V

So ends the tragedy, and so was accomplished the union which rested so heavily ever after upon the hearts and hopes, not only of Italians, but of all Christian men. So was confirmed that temporal power of the popes, whose destruction will be known in history as infinitely the greatest event of our greatly eventful time, and will free from the doubt and dread of many one of the most powerful agencies for good in the world; namely, the Catholic Church.

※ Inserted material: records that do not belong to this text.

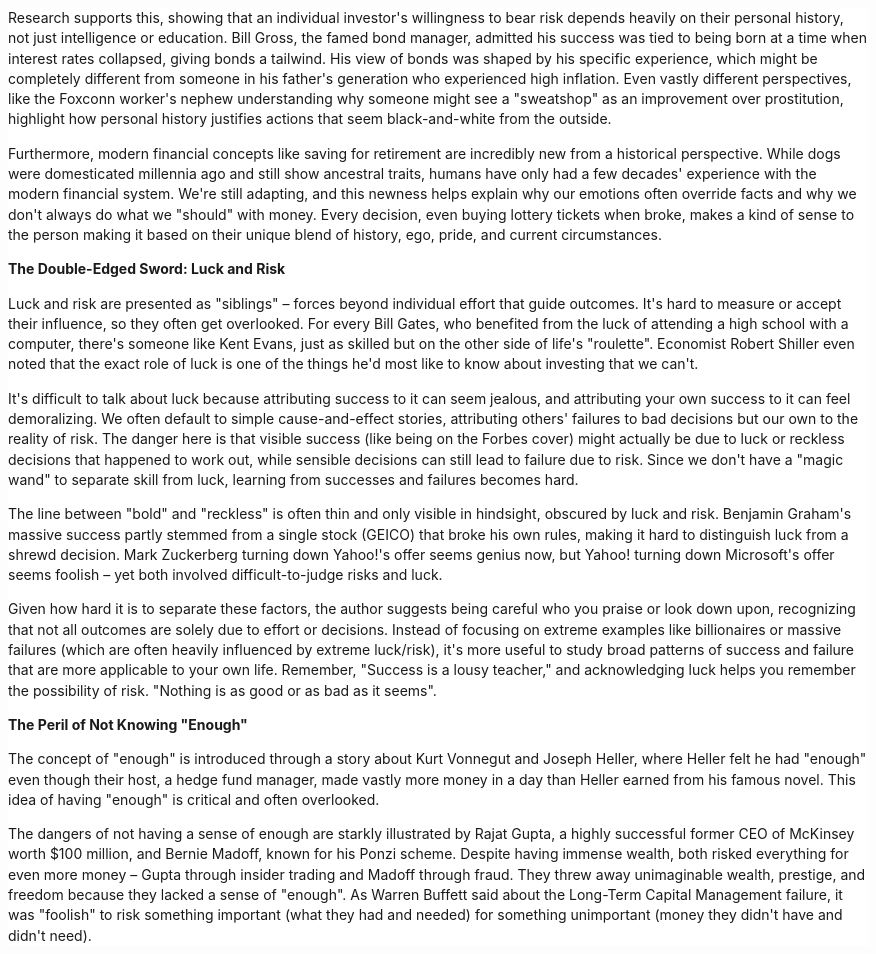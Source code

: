 Research supports this, showing that an individual investor's willingness to bear risk depends heavily on their personal history, not just intelligence or education. Bill Gross, the famed bond manager, admitted his success was tied to being born at a time when interest rates collapsed, giving bonds a tailwind. His view of bonds was shaped by his specific experience, which might be completely different from someone in his father's generation who experienced high inflation. Even vastly different perspectives, like the Foxconn worker's nephew understanding why someone might see a "sweatshop" as an improvement over prostitution, highlight how personal history justifies actions that seem black-and-white from the outside.

Furthermore, modern financial concepts like saving for retirement are incredibly new from a historical perspective. While dogs were domesticated millennia ago and still show ancestral traits, humans have only had a few decades' experience with the modern financial system. We're still adapting, and this newness helps explain why our emotions often override facts and why we don't always do what we "should" with money. Every decision, even buying lottery tickets when broke, makes a kind of sense to the person making it based on their unique blend of history, ego, pride, and current circumstances.

**The Double-Edged Sword: Luck and Risk**

Luck and risk are presented as "siblings" – forces beyond individual effort that guide outcomes. It's hard to measure or accept their influence, so they often get overlooked. For every Bill Gates, who benefited from the luck of attending a high school with a computer, there's someone like Kent Evans, just as skilled but on the other side of life's "roulette". Economist Robert Shiller even noted that the exact role of luck is one of the things he'd most like to know about investing that we can't.

It's difficult to talk about luck because attributing success to it can seem jealous, and attributing your own success to it can feel demoralizing. We often default to simple cause-and-effect stories, attributing others' failures to bad decisions but our own to the reality of risk. The danger here is that visible success (like being on the Forbes cover) might actually be due to luck or reckless decisions that happened to work out, while sensible decisions can still lead to failure due to risk. Since we don't have a "magic wand" to separate skill from luck, learning from successes and failures becomes hard.

The line between "bold" and "reckless" is often thin and only visible in hindsight, obscured by luck and risk. Benjamin Graham's massive success partly stemmed from a single stock (GEICO) that broke his own rules, making it hard to distinguish luck from a shrewd decision. Mark Zuckerberg turning down Yahoo!'s offer seems genius now, but Yahoo! turning down Microsoft's offer seems foolish – yet both involved difficult-to-judge risks and luck.

Given how hard it is to separate these factors, the author suggests being careful who you praise or look down upon, recognizing that not all outcomes are solely due to effort or decisions. Instead of focusing on extreme examples like billionaires or massive failures (which are often heavily influenced by extreme luck/risk), it's more useful to study broad patterns of success and failure that are more applicable to your own life. Remember, "Success is a lousy teacher," and acknowledging luck helps you remember the possibility of risk. "Nothing is as good or as bad as it seems".

**The Peril of Not Knowing "Enough"**

The concept of "enough" is introduced through a story about Kurt Vonnegut and Joseph Heller, where Heller felt he had "enough" even though their host, a hedge fund manager, made vastly more money in a day than Heller earned from his famous novel. This idea of having "enough" is critical and often overlooked.

The dangers of not having a sense of enough are starkly illustrated by Rajat Gupta, a highly successful former CEO of McKinsey worth $100 million, and Bernie Madoff, known for his Ponzi scheme. Despite having immense wealth, both risked everything for even more money – Gupta through insider trading and Madoff through fraud. They threw away unimaginable wealth, prestige, and freedom because they lacked a sense of "enough". As Warren Buffett said about the Long-Term Capital Management failure, it was "foolish" to risk something important (what they had and needed) for something unimportant (money they didn't have and didn't need).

I have tried to give an idea of the magnificence and scope of this mighty tragedy of Niccolini's, and I do not know that I can now add anything which will make this clearer. If we think of the grandeur of its plan, and how it employs for its effect the evil and the perverted good of the time in which the scene was laid, how it accords perfect sincerity to all the great actors,—to the Pope as well as to Arnaldo, to the Emperor as well as to the leaders of the people,—we must perceive that its conception is that of a very great artist. It seems to me that the execution is no less admirable. We cannot judge it by the narrow rule which the tragedies of the stage must obey; we must look at it with the generosity and the liberal imagination with which we can alone enjoy a great fiction. Then the patience, the subtlety, the strength, with which each character, individual and typical, is evolved; the picturesqueness with which every event is presented; the lyrical sweetness and beauty with which so many passages are enriched, will all be apparent to us, and we shall feel the esthetic sublimity of the work as well as its moral force and its political significance.